I'ma tell her you said that!


----------



## neolitic (Apr 20, 2006)

ProWallGuy said:


> I'd hire that, only I already have one. :clap: :clap: :clap:


Will withhold comment until I know 
whether she is related to you. :whistling:
:laughing:


----------



## MALCO.New.York (Feb 27, 2008)

neolitic said:


> Will withhold comment until I know
> whether she is related to you. :whistling:
> :laughing:


I will take the plunge for all of ya!


Super Hot and Tasty!

POST SCRIPT: The "Chick" in the posted video has NO IDEA how to spray paint!


----------



## WisePainter (Sep 16, 2008)

ProWallGuy said:


> I'd hire that, only I already have one. :clap: :clap: :clap:







there is no paint on that brush...


----------



## chris n (Oct 14, 2003)

The only thing I noticed was the suspicious looking can of Behr:w00t:


----------



## WisePainter (Sep 16, 2008)

chris n said:


> The only thing I noticed was the suspicious looking can of Behr:w00t:


That is all BEHR is really worth, a prop in a photoshoot.

Even then...


----------



## Wolfgang (Nov 16, 2008)

Leave it to a true professional to see what product she is using.


----------



## MALCO.New.York (Feb 27, 2008)

Wolfgang said:


> Leave it to a true professional to see what product she is using.

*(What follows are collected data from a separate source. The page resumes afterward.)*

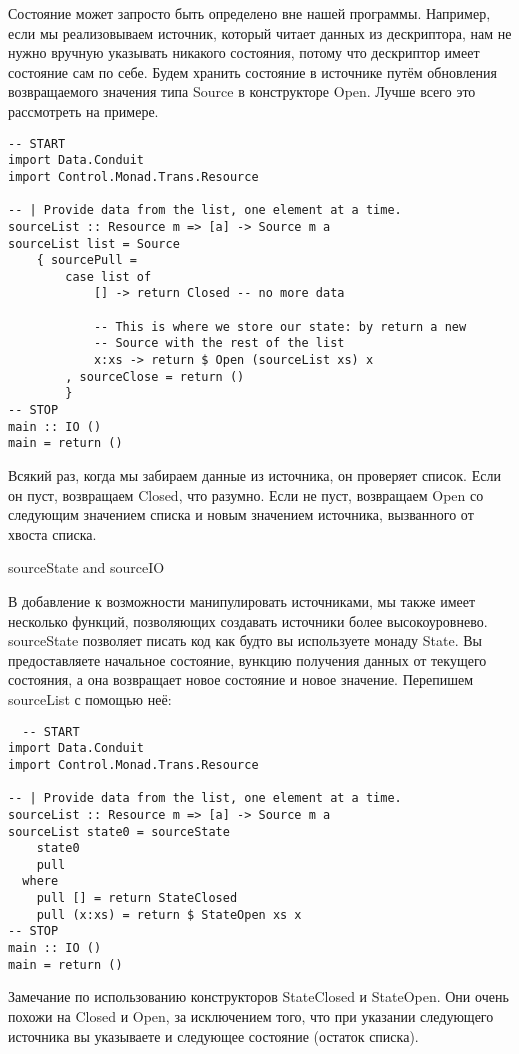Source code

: Состояние может запросто быть определено вне нашей программы. Например, если мы
реализовываем источник, который читает данных из дескриптора, нам не нужно вручную
указывать никакого состояния, потому что дескриптор имеет состояние сам по себе.
Будем хранить состояние в источнике путём обновления возвращаемого значения типа Source в
конструкторе Open. Лучше всего это рассмотреть на примере.

\begin{lstlisting}
-- START
import Data.Conduit
import Control.Monad.Trans.Resource

-- | Provide data from the list, one element at a time.
sourceList :: Resource m => [a] -> Source m a
sourceList list = Source
    { sourcePull =
        case list of
            [] -> return Closed -- no more data

            -- This is where we store our state: by return a new
            -- Source with the rest of the list
            x:xs -> return $ Open (sourceList xs) x
        , sourceClose = return ()
        }
-- STOP
main :: IO ()
main = return ()
\end{lstlisting}

Всякий раз, когда мы забираем данные из источника, он проверяет список. Если он пуст,
возвращаем Closed, что разумно. Если не пуст, возвращаем Open со следующим значением
списка и новым значением источника, вызванного от хвоста списка.

sourceState and sourceIO

В добавление к возможности манипулировать источниками, мы также имеет несколько функций,
позволяющих создавать источники более высокоуровнево. sourceState позволяет писать
код как будто вы используете монаду State. Вы предоставляете начальное состояние,
вункцию получения данных от текущего состояния, а она возвращает новое состояние и
новое значение. Перепишем sourceList с помощью неё:

\begin{lstlisting}
  -- START
import Data.Conduit
import Control.Monad.Trans.Resource

-- | Provide data from the list, one element at a time.
sourceList :: Resource m => [a] -> Source m a
sourceList state0 = sourceState
    state0
    pull
  where
    pull [] = return StateClosed
    pull (x:xs) = return $ StateOpen xs x
-- STOP
main :: IO ()
main = return ()
\end{lstlisting}

Замечание по использованию конструкторов StateClosed и StateOpen. Они очень похожи на
Closed и Open, за исключением того, что при указании следующего источника вы указываете и
следующее состояние (остаток списка).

And an HD Roller!!! Could be on to something here!


----------



## painter77 (Sep 22, 2005)

Isn't that Miss January from the HD calendar? 

_____

Perhaps this is the only case where contractual terms such as "Price is doubled if HO watches, tripled if HO helps" make most sense..


----------



## MALCO.New.York (Feb 27, 2008)

Aw Sheeeet!!!

PWG _IS_ "Bodine Wallpaper".

If that is yer Wife..Sorry!!! You lucky Bastid!!!!


----------



## WisePainter (Sep 16, 2008)

MALCO.New.York said:


> Aw Sheeeet!!!
> 
> PWG _IS_ "Bodine Wallpaper".
> 
> If that is yer Wife..Sorry!!! You lucky Bastid!!!!



Not that lucky.

:laughing:


----------



## boman47k (Oct 13, 2006)

MALCO.New.York said:


> Aw Sheeeet!!!
> 
> PWG _IS_ "Bodine Wallpaper".
> 
> If that is yer Wife..Sorry!!! You lucky Bastid!!!!


:laughing: I thought," Careful now!"

I think he has shown that pic before. I do not remember if she is his wife or not, but I do know one thing. My wife would damned sure not allow me to work someone like that!


----------



## WisePainter (Sep 16, 2008)

boman47k said:


> I think he has shown that pic before.


First timer.

When I first saw that picture I of course scanned the female, then felt a little ill when looking at her tape job...

:laughing:


----------



## world llc (Dec 9, 2008)

those girls look like they are good with the caulk


----------



## Mike(VA) (Jan 9, 2008)

"My wife would damned sure not allow me to work someone like that!"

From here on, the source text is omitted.